Мы дивимся переменам цвета, состава воздуха и звуков (тишина в лесу всегда разная) и точно знаем, что какие-то перемены произошли и с нами. Душа в это праздное шатание, оказывается, работала. Хоть мы не в музее перед шедевром Рембрандта или Микеланджело, не под высокими сводами консерваторского зала. Обогащение души происходит на любом материале. Ей ведь едино, на чем просветляться…
Слов нет, одни восторженные междометия, да и Господь с ними, со словами. Красота в них не нуждается, как не знает и цели и ведать не ведает о своем предназначении спасать мир. Она безразлична к прогрессу и побуждает не к действию, а к мудрому созерцанию. Стало быть, к вышеупомянутой обломовщине.
“Обломова” мы освоили в прошлом, ленивом году, когда зной не выпускал из прохладной избы. Праздность нынешней осени довольно хлопотливая: сушить, морозить, мариновать (искусство соленья нам не далось)… Соответственно, и круг чтения — разумеется, Гоголь. Разумеется, “Старосветские помещики”. Оказывается, старички Пульхерия Ивановна и Афанасий Иванович не такие уж и старые — наши ровесники. Нам, конечно, до такой идиллии далеко, мы еще стремимся к описанному Гоголем идеалу, но как приятно, пока булькает в кастрюле грибной отвар, произносить вслед за Пульхерией Ивановной: “Вот это грибки с чабрецом! это с гвоздиками и волошскими орехами; солить их выучила меня туркеня, в то время, когда турки были у нас в плену. Такая была добрая туркеня, и не заметно совсем, чтобы турецкую веру исповедовала. Так совсем и ходит почти, как у нас; только свинины не ела: говорит, что у них как-то там в законе запрещено. Вот это грибы с смородинным листом и мушкатным орехом! А вот большие травянки: я их еще в первый раз мариновала; не знаю, каковы-то они; я узнала секрет от отца Ивана. В маленькой кадушке прежде всего нужно разостлать дубовые листья и потом посыпать перцем и селитрою и положить еще, что бывает на нечуйвитере, цвет, так этот цвет взять и хвостиками разостлать вверх”. Ну вот, пока текут слюнки под говорок гоголевской Бавкиды, закипели и сбежали наши грибы. Уж что-то одно — или жить старосветским помещиком, или читать о нем.

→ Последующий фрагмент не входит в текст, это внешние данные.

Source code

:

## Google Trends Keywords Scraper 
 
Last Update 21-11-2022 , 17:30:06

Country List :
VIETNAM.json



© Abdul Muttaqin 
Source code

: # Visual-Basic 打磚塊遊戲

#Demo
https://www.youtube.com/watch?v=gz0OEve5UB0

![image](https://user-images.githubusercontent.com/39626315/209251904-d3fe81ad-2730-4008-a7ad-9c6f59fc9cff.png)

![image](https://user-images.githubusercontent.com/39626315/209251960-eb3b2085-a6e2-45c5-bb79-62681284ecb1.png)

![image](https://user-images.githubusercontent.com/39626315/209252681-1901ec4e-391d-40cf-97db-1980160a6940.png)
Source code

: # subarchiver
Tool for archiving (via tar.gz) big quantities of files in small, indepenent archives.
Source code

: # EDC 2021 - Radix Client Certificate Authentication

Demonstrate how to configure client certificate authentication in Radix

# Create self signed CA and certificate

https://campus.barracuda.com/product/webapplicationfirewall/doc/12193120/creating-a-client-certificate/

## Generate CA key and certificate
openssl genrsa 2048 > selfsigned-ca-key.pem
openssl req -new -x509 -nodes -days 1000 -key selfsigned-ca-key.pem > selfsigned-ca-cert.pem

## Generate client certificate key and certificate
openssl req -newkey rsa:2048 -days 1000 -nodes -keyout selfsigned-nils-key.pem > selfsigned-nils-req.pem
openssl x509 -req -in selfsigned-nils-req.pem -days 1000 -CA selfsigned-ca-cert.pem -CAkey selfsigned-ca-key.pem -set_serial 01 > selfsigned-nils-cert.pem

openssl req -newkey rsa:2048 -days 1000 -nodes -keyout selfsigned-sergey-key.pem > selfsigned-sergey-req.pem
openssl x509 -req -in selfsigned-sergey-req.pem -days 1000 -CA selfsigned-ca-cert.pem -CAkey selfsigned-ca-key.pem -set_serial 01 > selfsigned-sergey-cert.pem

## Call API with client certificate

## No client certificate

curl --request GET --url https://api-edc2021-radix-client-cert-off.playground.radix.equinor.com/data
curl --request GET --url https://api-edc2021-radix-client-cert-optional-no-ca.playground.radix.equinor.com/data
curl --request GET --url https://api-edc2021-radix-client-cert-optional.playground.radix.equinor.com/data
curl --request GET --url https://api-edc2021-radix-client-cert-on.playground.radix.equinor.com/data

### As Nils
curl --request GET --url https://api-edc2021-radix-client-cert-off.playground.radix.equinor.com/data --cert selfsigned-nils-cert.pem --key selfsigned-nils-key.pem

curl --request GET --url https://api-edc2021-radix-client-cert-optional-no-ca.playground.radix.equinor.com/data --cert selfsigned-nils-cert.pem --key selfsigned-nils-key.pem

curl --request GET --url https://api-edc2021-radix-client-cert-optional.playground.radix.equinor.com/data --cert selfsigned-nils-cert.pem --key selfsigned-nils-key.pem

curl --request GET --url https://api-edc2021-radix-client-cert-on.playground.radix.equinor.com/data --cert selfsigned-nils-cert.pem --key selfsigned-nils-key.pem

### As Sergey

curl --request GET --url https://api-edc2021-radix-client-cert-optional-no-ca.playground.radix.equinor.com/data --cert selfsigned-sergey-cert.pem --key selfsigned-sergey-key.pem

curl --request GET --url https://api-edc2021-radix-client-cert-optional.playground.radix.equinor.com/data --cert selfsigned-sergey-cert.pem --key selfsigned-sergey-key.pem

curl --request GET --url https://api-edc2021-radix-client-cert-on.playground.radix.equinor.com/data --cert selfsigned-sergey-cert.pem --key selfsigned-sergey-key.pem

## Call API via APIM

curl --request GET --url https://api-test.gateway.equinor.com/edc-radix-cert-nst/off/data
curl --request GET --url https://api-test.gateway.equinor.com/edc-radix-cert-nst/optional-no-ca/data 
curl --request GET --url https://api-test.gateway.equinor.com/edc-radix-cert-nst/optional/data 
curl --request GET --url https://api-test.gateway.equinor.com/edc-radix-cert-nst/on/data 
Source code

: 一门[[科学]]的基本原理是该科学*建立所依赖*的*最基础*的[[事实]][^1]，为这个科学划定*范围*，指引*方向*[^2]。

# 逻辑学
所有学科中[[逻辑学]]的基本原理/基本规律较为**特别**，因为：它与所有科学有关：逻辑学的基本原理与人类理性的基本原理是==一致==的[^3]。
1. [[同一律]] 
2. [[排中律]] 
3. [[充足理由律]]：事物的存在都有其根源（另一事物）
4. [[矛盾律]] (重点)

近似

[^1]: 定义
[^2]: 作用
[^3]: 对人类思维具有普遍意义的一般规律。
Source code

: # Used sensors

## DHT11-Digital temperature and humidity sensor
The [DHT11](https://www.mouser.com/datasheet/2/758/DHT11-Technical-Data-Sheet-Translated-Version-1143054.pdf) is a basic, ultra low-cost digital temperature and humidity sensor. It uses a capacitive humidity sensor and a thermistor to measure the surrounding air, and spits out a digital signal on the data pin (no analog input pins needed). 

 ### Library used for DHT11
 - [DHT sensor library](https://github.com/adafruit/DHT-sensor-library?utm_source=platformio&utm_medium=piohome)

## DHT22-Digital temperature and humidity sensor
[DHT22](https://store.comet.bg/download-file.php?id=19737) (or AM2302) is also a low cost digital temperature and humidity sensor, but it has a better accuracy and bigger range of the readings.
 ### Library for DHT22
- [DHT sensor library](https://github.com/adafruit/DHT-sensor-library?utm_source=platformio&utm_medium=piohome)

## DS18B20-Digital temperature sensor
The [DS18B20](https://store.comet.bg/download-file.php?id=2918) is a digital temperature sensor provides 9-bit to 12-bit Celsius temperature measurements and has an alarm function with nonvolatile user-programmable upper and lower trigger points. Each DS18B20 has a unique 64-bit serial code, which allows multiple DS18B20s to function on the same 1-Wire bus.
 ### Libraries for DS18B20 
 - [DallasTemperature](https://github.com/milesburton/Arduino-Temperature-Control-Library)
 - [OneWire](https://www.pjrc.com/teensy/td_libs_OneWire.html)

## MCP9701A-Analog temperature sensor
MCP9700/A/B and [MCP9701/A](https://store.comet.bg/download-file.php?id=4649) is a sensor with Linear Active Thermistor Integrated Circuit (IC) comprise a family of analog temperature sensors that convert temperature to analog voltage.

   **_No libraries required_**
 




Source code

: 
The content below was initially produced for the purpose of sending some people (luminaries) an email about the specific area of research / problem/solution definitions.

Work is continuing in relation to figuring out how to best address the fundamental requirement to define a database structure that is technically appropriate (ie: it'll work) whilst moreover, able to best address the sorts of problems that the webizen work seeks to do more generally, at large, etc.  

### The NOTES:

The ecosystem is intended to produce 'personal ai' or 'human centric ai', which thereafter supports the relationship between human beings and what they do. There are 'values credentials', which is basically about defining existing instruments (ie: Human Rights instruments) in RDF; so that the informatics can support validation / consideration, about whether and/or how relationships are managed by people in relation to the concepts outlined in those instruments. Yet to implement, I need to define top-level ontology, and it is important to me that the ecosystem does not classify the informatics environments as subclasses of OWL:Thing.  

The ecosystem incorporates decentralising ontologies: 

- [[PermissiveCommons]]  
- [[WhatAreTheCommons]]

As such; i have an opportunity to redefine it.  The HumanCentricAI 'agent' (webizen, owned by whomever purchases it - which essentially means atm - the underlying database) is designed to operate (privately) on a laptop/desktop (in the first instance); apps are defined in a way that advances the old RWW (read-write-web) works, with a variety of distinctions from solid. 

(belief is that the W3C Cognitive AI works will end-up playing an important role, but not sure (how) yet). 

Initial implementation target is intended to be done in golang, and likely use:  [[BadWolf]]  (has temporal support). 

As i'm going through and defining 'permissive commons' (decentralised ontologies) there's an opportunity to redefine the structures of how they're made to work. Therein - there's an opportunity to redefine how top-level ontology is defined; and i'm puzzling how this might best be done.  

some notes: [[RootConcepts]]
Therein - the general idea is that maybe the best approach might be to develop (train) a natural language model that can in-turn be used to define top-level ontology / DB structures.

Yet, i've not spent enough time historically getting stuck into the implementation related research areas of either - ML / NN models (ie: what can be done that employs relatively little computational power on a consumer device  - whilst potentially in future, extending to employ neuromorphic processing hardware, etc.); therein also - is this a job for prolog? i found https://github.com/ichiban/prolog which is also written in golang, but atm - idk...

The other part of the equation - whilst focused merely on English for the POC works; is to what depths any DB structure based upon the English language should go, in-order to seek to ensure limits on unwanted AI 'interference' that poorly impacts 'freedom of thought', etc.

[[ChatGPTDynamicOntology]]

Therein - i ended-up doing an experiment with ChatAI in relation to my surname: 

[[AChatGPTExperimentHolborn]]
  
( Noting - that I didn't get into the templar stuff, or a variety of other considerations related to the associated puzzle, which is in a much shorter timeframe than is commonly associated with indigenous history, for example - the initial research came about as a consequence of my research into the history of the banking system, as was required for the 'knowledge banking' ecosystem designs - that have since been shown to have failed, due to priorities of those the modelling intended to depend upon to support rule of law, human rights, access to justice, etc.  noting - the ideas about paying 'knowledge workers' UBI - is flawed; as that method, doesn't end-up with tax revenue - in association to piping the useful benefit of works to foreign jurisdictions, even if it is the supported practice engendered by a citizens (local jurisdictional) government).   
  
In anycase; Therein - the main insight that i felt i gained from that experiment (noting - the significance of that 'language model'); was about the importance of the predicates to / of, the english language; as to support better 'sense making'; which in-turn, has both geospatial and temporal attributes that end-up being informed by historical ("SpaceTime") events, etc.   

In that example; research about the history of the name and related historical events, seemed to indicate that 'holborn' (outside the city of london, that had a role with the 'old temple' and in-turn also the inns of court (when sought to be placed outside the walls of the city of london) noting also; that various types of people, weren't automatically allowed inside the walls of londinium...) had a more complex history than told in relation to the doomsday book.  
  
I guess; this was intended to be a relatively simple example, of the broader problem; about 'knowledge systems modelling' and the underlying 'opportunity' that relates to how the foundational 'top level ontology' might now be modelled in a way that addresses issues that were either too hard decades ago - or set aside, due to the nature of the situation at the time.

В иные жизненные моменты так хочется бросить московскую суету, про которую, кажется, уже все знаешь, которой, как мстится, пресытился, на которую, как в пар, уходят отпущенные тебе силы, и предаться простым старосветским радостям. Но тут же понимаешь, что это иллюзия. Втянешься в эту райскую жизнь — удавиться захочется. Буколики хороши для нечастого чтения вслух в соответствующих обстоятельствах и декорациях.
Вот запрем банки тугими крышками, забьем в морозилку аккуратные пакетики, полюбуемся очередным, всегда неповторимым закатом и завтра с утра — за дело, отдавать долги компьютеру.
Закрадывается подозрение: кажется, не судьба. Проморосил сквозь сумерки мелкий дождичек, а солнце, миновав тучу, оранжевым мячиком скатывается за волжский прибрежный лес, обещая и на завтра новые соблазны вдохновенной, плодотворной праздности.